Several paradigms have been proposed to resolve the domain shift. An intuitive solution is directly mixing the heterogeneous images from multiple cohorts to make the training data adequate. However, the model’s prediction capability could not be explicitly improved, in contrast, would be limited by overfitting when distribution heterogeneity is significant [19-20]. Another common practice is to pre-train the model in the source domain, then fine-tune it in the target domain. It generally requires sufficient labeled data from the target domain to tune massive network parameters manually, which is still labor-intensive. Domain adaptation (DA) has emerged as a more promising method, allowing effective knowledge transfer [18, 21] from the label-rich source domain to the target domain. Recently, unsupervised DA (UDA) methods have drawn increasing attention, accredited to their immunity of using target labels for training [22]. They can be generally categorized as image translation and feature alignment approaches. In the former one, the models can align image appearance [18, 23] by translating images from one domain to another using generative models, such as generative adversarial networks (GAN) [24]. Difficulties mainly come from whole-slide image translation, and image synthesis due to insufficient similarity of images. Besides, these models usually focus on low-level feature extraction, suffering from inconspicuous lesion texture and characteristics [25]. In contrast, the latter one, feature alignment-based models, could be more effective in resolving domain shift by extracting domain-invariant features, either minimizing correlation distance between domains [26], or assimilating feature distributions through adversarial learning [27]. Yet, very few of them are dedicated to prostate lesion detection and/or classification, particularly using mpMRI. Therefore, an effective UDA model for fully automated mpMRI-based PLDC is highly desirable in prior to its invasive biopsy, if necessary.

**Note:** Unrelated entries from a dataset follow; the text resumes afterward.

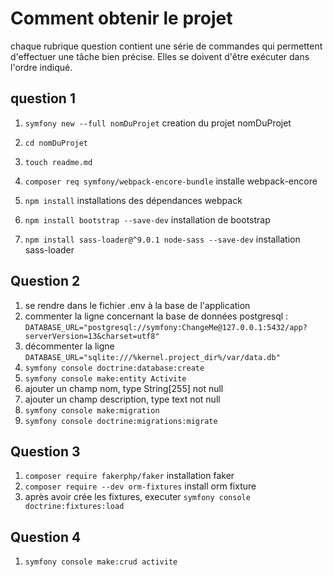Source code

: # Comment obtenir le projet
chaque rubrique question contient une série de commandes qui permettent d'effectuer une tâche bien précise.
Elles se doivent d'être exécuter dans l'ordre indiqué.

## question 1
1. `symfony new --full nomDuProjet` creation du projet nomDuProjet

2. `cd nomDuProjet`

3. `touch readme.md` 

4. `composer req symfony/webpack-encore-bundle` installe webpack-encore

5. `npm install` installations des dépendances webpack

6. `npm install bootstrap --save-dev` installation de bootstrap

7. `npm install sass-loader@^9.0.1 node-sass --save-dev` installation sass-loader


## Question 2

1. se rendre dans le fichier .env à la base de l'application
2. commenter la ligne concernant la base de données postgresql : `DATABASE_URL="postgresql://symfony:ChangeMe@127.0.0.1:5432/app?serverVersion=13&charset=utf8"`
3. décommenter la ligne `DATABASE_URL="sqlite:///%kernel.project_dir%/var/data.db"`
4. `symfony console doctrine:database:create`
5. `symfony console make:entity Activite`
6. ajouter un champ nom, type String[255] not null
7. ajouter un champ description, type text not null
8. `symfony console make:migration`
9. `symfony console doctrine:migrations:migrate`

## Question 3

1. `composer require fakerphp/faker` installation faker
2. `composer require --dev orm-fixtures` install orm fixture
3. après avoir crée les fixtures, executer `symfony console doctrine:fixtures:load`

## Question 4

1. `symfony console make:crud activite`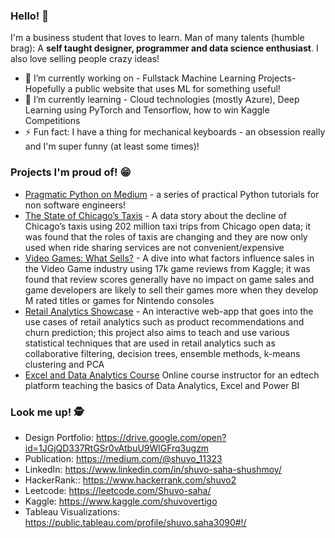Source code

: ### Hello! 👋
I'm a business student that loves to learn. Man of many talents (humble brag): A **self taught designer, programmer and data science enthusiast**. I also love selling people crazy ideas!

- 🔭 I’m currently working on - Fullstack Machine Learning Projects- Hopefully a public website that uses ML for something useful!
- 🌱 I’m currently learning -  Cloud technologies (mostly Azure), Deep Learning using PyTorch and Tensorflow, how to win Kaggle Competitions
- ⚡ Fun fact: I have a thing for mechanical keyboards - an obsession really and I'm super funny (at least some times)!

### Projects I'm proud of! 😁
- [Pragmatic Python on Medium](https://medium.com/@shuvo_11323) - a series of practical Python tutorials for non software engineers!
- [The State of Chicago’s Taxis](https://public.tableau.com/app/profile/shuvo.saha3090/viz/ChicagoTripsVisualization/Story1) - A data story about the decline of Chicago’s taxis using 202 million taxi trips from Chicago open data; it was found that the roles of taxis are changing and they are now only used when ride sharing services are not convenient/expensive 
- [Video Games: What Sells?](https://public.tableau.com/app/profile/shuvo.saha3090/viz/VGAnalysis/VGAnalysis) - A dive into what factors influence sales in the Video Game industry using 17k game reviews from Kaggle; it was found that review scores generally have no impact on game sales and game developers are likely to sell their games more when they develop M rated titles or games for Nintendo consoles 
- [Retail Analytics Showcase](https://github.com/Shuvo-saha/Retail-Analytics-Showcase) - An interactive web-app that goes into the use cases of retail analytics such as product recommendations and churn prediction; this project also aims to teach and use various statistical techniques that are used in retail analytics such as collaborative filtering, decision trees, ensemble methods, k-means clustering and PCA
- [Excel and Data Analytics Course](https://skillhubbd.com/courses/basic-to-advanced-excel-and-data-analytics/) 
Online course instructor for an edtech platform teaching the basics of Data Analytics, Excel and Power BI

### Look me up! 🕵️ 
- Design Portfolio:  https://drive.google.com/open?id=1JGjQD337RtGSr0vAtbuU9WlGFrq3ugzm
- Publication: https://medium.com/@shuvo_11323
- LinkedIn: https://www.linkedin.com/in/shuvo-saha-shushmoy/
- HackerRank:: https://www.hackerrank.com/shuvo2 
- Leetcode: https://leetcode.com/Shuvo-saha/
- Kaggle: https://www.kaggle.com/shuvovertigo 
- Tableau Visualizations: https://public.tableau.com/profile/shuvo.saha3090#!/  

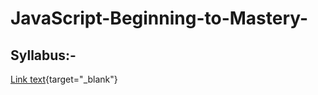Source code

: # JavaScript-Beginning-to-Mastery-

  ## Syllabus:-
   [Link text](https://docs.google.com/document/d/1szmtyiymgBkIrsvtMzTESIh80uP2bUZGQ4BYAsdvfBM/edit#heading=h.petnt9nc3eu6){target="_blank"}


 
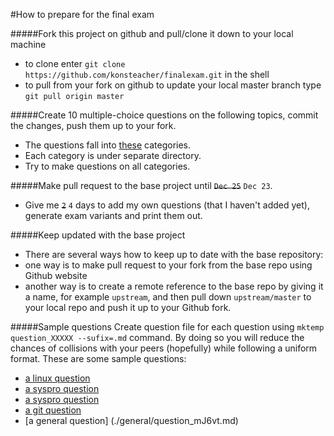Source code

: #How to prepare for the final exam

#####Fork this project on github and pull/clone it down to your local machine
* to clone enter ``git clone https://github.com/konsteacher/finalexam.git`` in the shell
* to pull from your fork on github to update your local master branch type ``git pull origin master``

#####Create 10 multiple-choice questions on the following topics, commit the changes, push them up to your fork.
* The questions fall into [these](./topics.md) categories.
* Each category is under separate directory.
* Try to make questions on all categories.

#####Make pull request to the base project until ~~``Dec 25``~~ ``Dec 23``.
* Give me ~~``2``~~ ``4`` days to add my own questions (that I haven't added yet), generate exam variants and print them out.

#####Keep updated with the base project
* There are several ways how to keep up to date with the base repository:
 * one way is to make pull request to your fork from the base repo using Github website
 * another way is to create a remote reference to the base repo by giving it a name, for example ``upstream``, and then pull down ``upstream/master`` to your local repo and push it up to your Github fork.

#####Sample questions
Create question file for each question using ``mktemp question_XXXXX --sufix=.md`` command. By doing so you will reduce the chances of collisions with your peers (hopefully) while following a uniform format. These are some sample questions:
*  [a linux question](./linux/question_VIbGj.md)
*  [a syspro question](./syspro/question_cEIjN.md)
*  [a syspro question](./syspro/question_dq4CB.md)
*  [a git question](./git/question_ehV2y.md)
*  [a general question] (./general/question_mJ6vt.md)

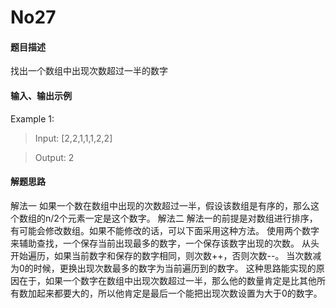 # No27
#### 题目描述
找出一个数组中出现次数超过一半的数字
#### 输入、输出示例
Example 1:
> Input: [2,2,1,1,1,2,2]

> Output: 2

#### 解题思路
解法一
如果一个数在数组中出现的次数超过一半，假设该数组是有序的，那么这个数组的n/2个元素一定是这个数字。
解法二
解法一的前提是对数组进行排序，有可能会修改数组。如果不能修改的话，可以下面采用这种方法。
使用两个数字来辅助查找，一个保存当前出现最多的数字，一个保存该数字出现的次数。
从头开始遍历，如果当前数字和保存的数字相同，则次数++，否则次数--。
当次数减为0的时候，更换出现次数最多的数字为当前遍历到的数字。
这种思路能实现的原因在于，如果一个数字在数组中出现次数超过一半，那么他的数量肯定是比其他所有数加起来都要大的，所以他肯定是最后一个能把出现次数设置为大于0的数字。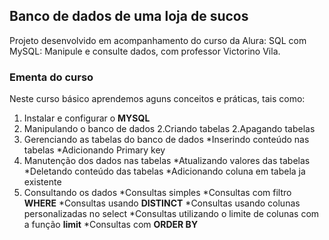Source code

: ## Banco de dados de uma loja de sucos ##

Projeto desenvolvido em acompanhamento do curso da Alura: SQL com MySQL: Manipule e consulte dados, com professor Victorino Vila.

### Ementa do curso ###


Neste curso básico aprendemos aguns conceitos e práticas, tais como: 


1. Instalar e configurar o **MYSQL**
2. Manipulando o banco de dados
      2.Criando tabelas
      2.Apagando tabelas
3. Gerenciando as tabelas do banco de dados
      *Inserindo conteúdo nas tabelas 
      *Adicionando Primary key
4. Manutenção dos dados nas tabelas
   *Atualizando valores das tabelas
   *Deletando conteúdo das tabelas 
   *Adicionando coluna em tabela ja existente
5. Consultando os dados
   *Consultas simples
   *Consultas com filtro **WHERE**
   *Consultas usando **DISTINCT**
   *Consultas usando colunas personalizadas no select
   *Consultas utilizando o limite de colunas com a função **limit**
   *Consultas com **ORDER BY**

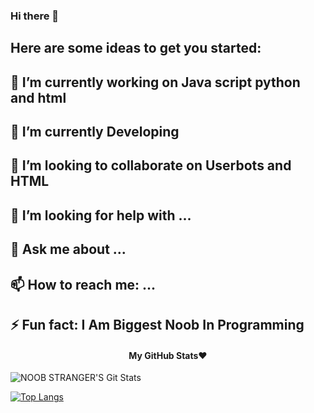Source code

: ### Hi there 👋



## Here are some ideas to get you started:
## 🔭 I’m currently working on Java script python and html
## 🌱 I’m currently Developing
## 👯 I’m looking to collaborate on Userbots and HTML
## 🤔 I’m looking for help with ...
## 💬 Ask me about ...
## 📫 How to reach me: ...
## ⚡ Fun fact: I Am Biggest Noob In Programming



<h4 align="center"><b>My GitHub Stats❤️</b></h4>

![NOOB STRANGER'S Git Stats](https://github-readme-stats.vercel.app/api?username=Noob-Stranger&include_all_commits=true&count_private=true&theme=dark)

[![Top Langs](https://github-readme-stats.vercel.app/api/top-langs/?username=Noob-Stranger&layout=compact&theme=radical)](https://github.com/Noob-Stranger)
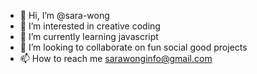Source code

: - 👋 Hi, I’m @sara-wong
- 👀 I’m interested in creative coding
- 🌱 I’m currently learning javascript
- 💞️ I’m looking to collaborate on fun social good projects
- 📫 How to reach me sarawonginfo@gmail.com

<!---
sara-wong/sara-wong is a ✨ special ✨ repository because its `README.md` (this file) appears on your GitHub profile.
You can click the Preview link to take a look at your changes.
--->
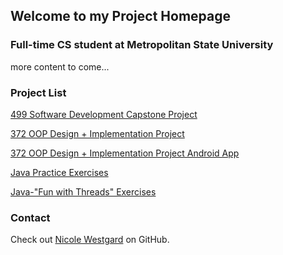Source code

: 
## Welcome to my Project Homepage



###  Full-time CS student at Metropolitan State University
more content to come...


 ### Project List 
 
 [499 Software Development Capstone Project](https://github.com/westgardN/499-Capstone-Project)  

 [372 OOP Design + Implementation Project](https://github.com/westgardN/ICS372_group_project)  

 [372 OOP Design + Implementation Project Android App](https://github.com/westgardN/Ics372Android)  

 [Java Practice Exercises](https://github.com/westgardN/24-hours-java)  

 [Java-"Fun with Threads" Exercises](https://github.com/westgardN/440-fun-with-threads)  


###  Contact

 Check out [Nicole Westgard](https://github.com/westgardN) on GitHub.
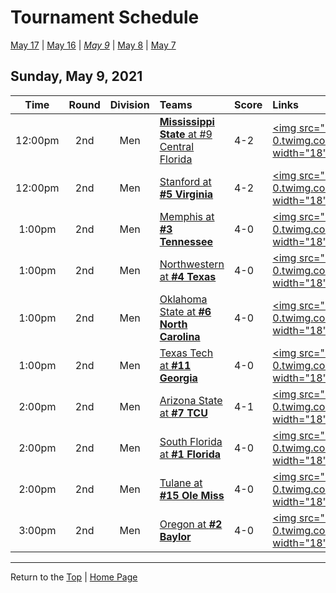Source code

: <a name="top"></a>  

# Tournament Schedule  

[May 17](./05-17.md) &#124; [May 16](./05-16.md) &#124; *[May 9](./05-09.md)* &#124; [May 8](./05-08.md) &#124; [May 7](./05-07.md)  

## Sunday, May 9, 2021  

| **Time** | **Round** | **Division** | **Teams** | **Score** | **Links** |  
| :------: | :-------: | :----------: | :-------- | :-------- | :-------- |  
| 12:00pm  | 2nd       | Men          | [<b>Mississippi State</b> at #9 Central Florida](../ncaam/matches/R2_9-12_MSST_vs_UCF.md) | 4-2       | [<img src="https://abs-0.twimg.com/emoji/v2/svg/1f4ca.svg" width="18" height="18 />](http://scores.tennisticker.de/usa/ustanc/conf/lp.html?lid=76) |  
| 12:00pm  | 2nd       | Men          | [Stanford at <b>#5 Virginia</b>](../ncaam/matches/R2_17-20_STAN_vs_UVA.md) | 4-2       | [<img src="https://abs-0.twimg.com/emoji/v2/svg/1f4ca.svg" width="18" height="18 />](http://stats.statbroadcast.com/broadcast/?id=350363) |  
| 1:00pm   | 2nd       | Men          | [Memphis at <b>#3 Tennessee</b>](../ncaam/matches/R2_33-36_MEM_vs_TENN.md) | 4-0       | [<img src="https://abs-0.twimg.com/emoji/v2/svg/1f4ca.svg" width="18" height="18 />](http://www.sidearmstats.com/utennessee/mten/) |  
| 1:00pm   | 2nd       | Men          | [Northwestern at <b>#4 Texas</b>](../ncaam/matches/R2_29-32_NW_vs_TEX.md) | 4-0       | [<img src="https://abs-0.twimg.com/emoji/v2/svg/1f4ca.svg" width="18" height="18 />](http://sidearmstats.com/texas/mtennis/xlive.htm) |  
| 1:00pm   | 2nd       | Men          | [Oklahoma State at <b>#6 North Carolina</b>](../ncaam/matches/R2_45-48_OKST_vs_UNC.md) | 4-0       | [<img src="https://abs-0.twimg.com/emoji/v2/svg/1f4ca.svg" width="18" height="18 />](http://stats.statbroadcast.com/statmonitr/?id=350570) |  
| 1:00pm   | 2nd       | Men          | [Texas Tech at <b>#11 Georgia</b>](../ncaam/matches/R2_41-44_TTU_vs_UGA.md) | 4-0       | [<img src="https://abs-0.twimg.com/emoji/v2/svg/1f4ca.svg" width="18" height="18 />](https://georgiadogs.com/sports/2017/6/17/sports-m-tennis-spec-rel-vid-stream-html.aspx) |  
| 2:00pm   | 2nd       | Men          | [Arizona State at <b>#7 TCU</b>](../ncaam/matches/R2_49-52_AZST_vs_TCU.md) | 4-1       | [<img src="https://abs-0.twimg.com/emoji/v2/svg/1f4ca.svg" width="18" height="18 />](https://www.sidearmstats.com/tcu/mten/xlive.htm) |  
| 2:00pm   | 2nd       | Men          | [South Florida at <b>#1 Florida</b>](../ncaam/matches/R2_1-4_USF_vs_FLA.md) | 4-0       | [<img src="https://abs-0.twimg.com/emoji/v2/svg/1f4ca.svg" width="18" height="18 />](https://sidearmstats.com/florida/mten/) |  
| 2:00pm   | 2nd       | Men          | [Tulane at <b>#15 Ole Miss</b>](../ncaam/matches/R2_57-60_TULN_vs_MISS.md) | 4-0       | [<img src="https://abs-0.twimg.com/emoji/v2/svg/1f4ca.svg" width="18" height="18 />](http://stats.statbroadcast.com/statmonitr/?id=350592) |  
| 3:00pm   | 2nd       | Men          | [Oregon at <b>#2 Baylor</b>](../ncaam/matches/R2_61-64_ORE_vs_BAY.md) | 4-0       | [<img src="https://abs-0.twimg.com/emoji/v2/svg/1f4ca.svg" width="18" height="18 />](http://www.sidearmstats.com/baylor/mten/) |  

------

Return to the [Top](#top) &#124; [Home Page](../../index.md)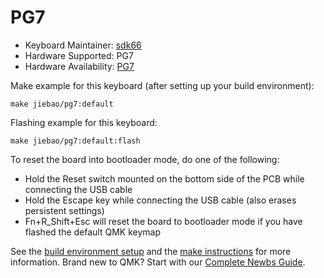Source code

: # PG7

* Keyboard Maintainer: [sdk66](https://github.com/sdk66)
* Hardware Supported: PG7
* Hardware Availability: [PG7](https://www.jiebao.com)

Make example for this keyboard (after setting up your build environment):

    make jiebao/pg7:default
        
Flashing example for this keyboard:

    make jiebao/pg7:default:flash

To reset the board into bootloader mode, do one of the following:

* Hold the Reset switch mounted on the bottom side of the PCB while connecting the USB cable
* Hold the Escape key while connecting the USB cable (also erases persistent settings)
* Fn+R_Shift+Esc will reset the board to bootloader mode if you have flashed the default QMK keymap

See the [build environment setup](https://docs.qmk.fm/#/getting_started_build_tools) and the [make instructions](https://docs.qmk.fm/#/getting_started_make_guide) for more information. Brand new to QMK? Start with our [Complete Newbs Guide](https://docs.qmk.fm/#/newbs).
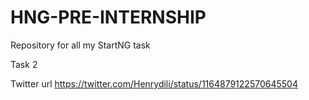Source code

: # HNG-PRE-INTERNSHIP
Repository for all my StartNG task

Task 2

Twitter url https://twitter.com/Henrydili/status/1164879122570645504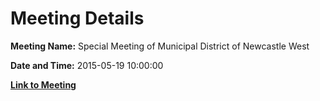 # Meeting Details

**Meeting Name:** Special Meeting of Municipal District of Newcastle West

**Date and Time:** 2015-05-19 10:00:00

**[Link to Meeting](https://www.limerick.ie/council/whats-on/special-meeting-municipal-district-newcastle-west-2)**
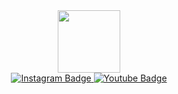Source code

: <div id="header" align="center">
  <img src="https://media.giphy.com/media/v1.Y2lkPTc5MGI3NjExM2xsa2hzbGd4Mjg5bmRiNzVkcXlvb3Q1Z2hsNTJ2Y3UxeHRqcjhlYiZlcD12MV9pbnRlcm5hbF9naWZfYnlfaWQmY3Q9cw/M9gbBd9nbDrOTu1Mqx/giphy.gif" width="100">
</div>
<div id="badges" align="center">
  <a href="https://instagram.com/rizal_rohman12">
    <img src="https://img.shields.io/badge/Instagram-purple?logo=instagram&logoColor=white&style=for-the-badge" alt="Instagram Badge">
  </a>
  <a href="https://www.youtube.com/@CodeQuirks-/">
    <img src="https://img.shields.io/badge/YouTube-red?logo=youtube&logoColor=white&style=for-the-badge" alt="Youtube Badge">
  </a>
</div>

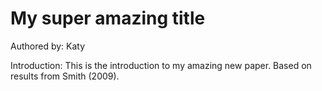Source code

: # My super amazing title
Authored by: Katy

Introduction: This is the introduction to my amazing new paper. Based on results from Smith (2009).
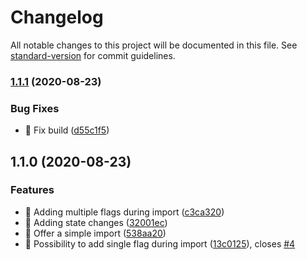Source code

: # Changelog

All notable changes to this project will be documented in this file. See [standard-version](https://github.com/conventional-changelog/standard-version) for commit guidelines.

### [1.1.1](https://github.com/XmXGamer/ngx-feature-flags-testing/compare/v1.1.0...v1.1.1) (2020-08-23)


### Bug Fixes

* 🐛 Fix build ([d55c1f5](https://github.com/XmXGamer/ngx-feature-flags-testing/commit/d55c1f546abf1ba3c64660c1eda5fc89ecdef473))

## 1.1.0 (2020-08-23)


### Features

* 🎸 Adding multiple flags during import ([c3ca320](https://github.com/XmXGamer/ngx-feature-flags-testing/commit/c3ca320d1775d88b44d8ffa4626e9d32bcbc2b63))
* 🎸 Adding state changes ([32001ec](https://github.com/XmXGamer/ngx-feature-flags-testing/commit/32001ece276f0605a2af06c317fa66ba20c189d7))
* 🎸 Offer a simple import ([538aa20](https://github.com/XmXGamer/ngx-feature-flags-testing/commit/538aa200e7dec273db8005092d0b53d8c5d76586))
* 🎸 Possibility to add single flag during import ([13c0125](https://github.com/XmXGamer/ngx-feature-flags-testing/commit/13c01254377e61d166412b0eddae3a4623f2661c)), closes [#4](https://github.com/XmXGamer/ngx-feature-flags-testing/issues/4)
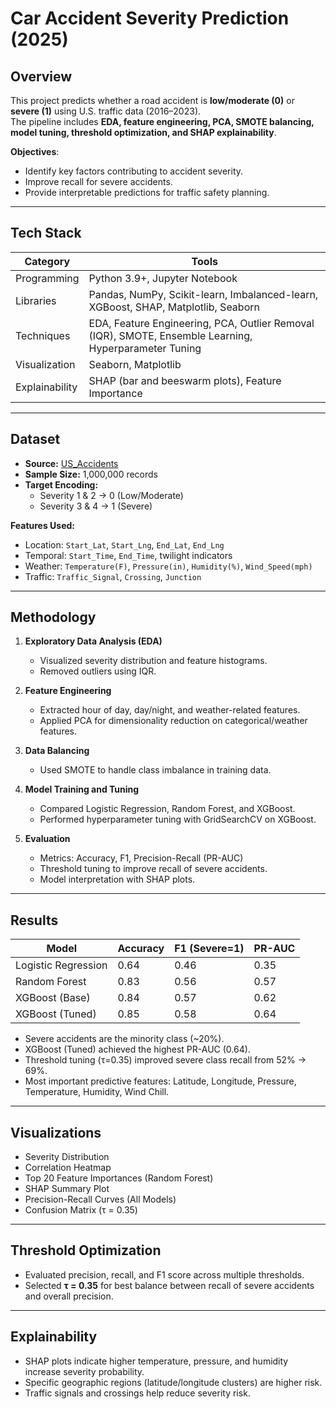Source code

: # Car Accident Severity Prediction (2025)

## Overview
This project predicts whether a road accident is **low/moderate (0)** or **severe (1)** using U.S. traffic data (2016–2023).  
The pipeline includes **EDA, feature engineering, PCA, SMOTE balancing, model tuning, threshold optimization, and SHAP explainability**.

**Objectives**:
- Identify key factors contributing to accident severity.
- Improve recall for severe accidents.
- Provide interpretable predictions for traffic safety planning.

---

## Tech Stack

| Category | Tools |
|----------|-------|
| Programming | Python 3.9+, Jupyter Notebook |
| Libraries | Pandas, NumPy, Scikit-learn, Imbalanced-learn, XGBoost, SHAP, Matplotlib, Seaborn |
| Techniques | EDA, Feature Engineering, PCA, Outlier Removal (IQR), SMOTE, Ensemble Learning, Hyperparameter Tuning |
| Visualization | Seaborn, Matplotlib |
| Explainability | SHAP (bar and beeswarm plots), Feature Importance |

---

## Dataset

- **Source:** [US_Accidents](https://www.kaggle.com/sobhanmoosavi/us-accidents)  
- **Sample Size:** 1,000,000 records  
- **Target Encoding:**  
  - Severity 1 & 2 → 0 (Low/Moderate)  
  - Severity 3 & 4 → 1 (Severe)  

**Features Used:**
- Location: `Start_Lat`, `Start_Lng`, `End_Lat`, `End_Lng`  
- Temporal: `Start_Time`, `End_Time`, twilight indicators  
- Weather: `Temperature(F)`, `Pressure(in)`, `Humidity(%)`, `Wind_Speed(mph)`  
- Traffic: `Traffic_Signal`, `Crossing`, `Junction`

---

## Methodology

1. **Exploratory Data Analysis (EDA)**
   - Visualized severity distribution and feature histograms.
   - Removed outliers using IQR.

2. **Feature Engineering**
   - Extracted hour of day, day/night, and weather-related features.
   - Applied PCA for dimensionality reduction on categorical/weather features.

3. **Data Balancing**
   - Used SMOTE to handle class imbalance in training data.

4. **Model Training and Tuning**
   - Compared Logistic Regression, Random Forest, and XGBoost.
   - Performed hyperparameter tuning with GridSearchCV on XGBoost.

5. **Evaluation**
   - Metrics: Accuracy, F1, Precision-Recall (PR-AUC)
   - Threshold tuning to improve recall of severe accidents.
   - Model interpretation with SHAP plots.

---

## Results

| Model | Accuracy | F1 (Severe=1) | PR-AUC |
|-------|---------|----------------|--------|
| Logistic Regression | 0.64 | 0.46 | 0.35 |
| Random Forest | 0.83 | 0.56 | 0.57 |
| XGBoost (Base) | 0.84 | 0.57 | 0.62 |
| XGBoost (Tuned) | 0.85 | 0.58 | 0.64 |

- Severe accidents are the minority class (~20%).  
- XGBoost (Tuned) achieved the highest PR-AUC (0.64).  
- Threshold tuning (τ=0.35) improved severe class recall from 52% → 69%.  
- Most important predictive features: Latitude, Longitude, Pressure, Temperature, Humidity, Wind Chill.

---

## Visualizations

- Severity Distribution  
- Correlation Heatmap  
- Top 20 Feature Importances (Random Forest)  
- SHAP Summary Plot  
- Precision-Recall Curves (All Models)  
- Confusion Matrix (τ = 0.35)

---

## Threshold Optimization

- Evaluated precision, recall, and F1 score across multiple thresholds.  
- Selected **τ = 0.35** for best balance between recall of severe accidents and overall precision.

---

## Explainability

- SHAP plots indicate higher temperature, pressure, and humidity increase severity probability.  
- Specific geographic regions (latitude/longitude clusters) are higher risk.  
- Traffic signals and crossings help reduce severity risk.
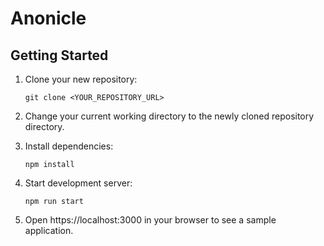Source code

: # Anonicle

## Getting Started

1. Clone your new repository:

   `git clone <YOUR_REPOSITORY_URL>`

2. Change your current working directory to the newly cloned repository directory.
3. Install dependencies:

   `npm install`

4. Start development server:

   `npm run start`

5. Open https://localhost:3000 in your browser to see a sample application.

In this work, we develop Coarse Mask-guided Deep Domain Adaptation
Network (CMD²A-Net) for both coarse prostate lesions detection and
lesion malignancy classification. Besides,
we also extend the proposed
network to an open-sourced system. This executable end-to-end system
takes mpMRI sequences as input, and outputs coarse lesion contours as
well as lesion malignancy. The system can also be downloaded online. Our
work contributions can be summarized below:
(1) Development of a deep-learning-based system for fully automated prostate lesion assessment. Our end-to-end system is dedicated to PLDC on multi-cohort mpMRI without the need of prior manual processing on mpMRI sequences.
(2) Design of a UDA model (i.e., CMD²A-Net) capable of leveraging cross-site representation transfer to realize accurate PLDC without requiring target labels, where weakly-supervised coarse lesion segmentation modules are incorporated, in order to extract informative lesion features, thus facilitating feature alignment between domains.
(3) Experimental evaluation of CMD²A-Net on one public dataset (i.e., PROSTATEx [13]) and three local cohort datasets, including lesion assessments with various mpMRI sequence inputs, comparisons with state-of-the-art models, as well as ablation study. The capability of transferring knowledge from PROSTATEx to our small-scale local cohort datasets is demonstrated over the state-of-the-art models.
Related Work
CNNs have been proved effective and widely applied for mpMRI-based PCa classification with promising performance. Wang and Wang [14]a attempted to explore optimal mpMRI sequence combinations as the CNN’s input, and their model achieved an AUC of 0.95, which was reported to outperform all models in the PROSTATEx Challenge. Rather than PCa classification only, Kiraly, et al. [28] developed a model with an encoder-decoder architecture to detect prostate lesions and simultaneously classify the lesion malignancy. However, these studies required manually-cropped regions of prostate, which would be time-consuming and expensive [23a, 29].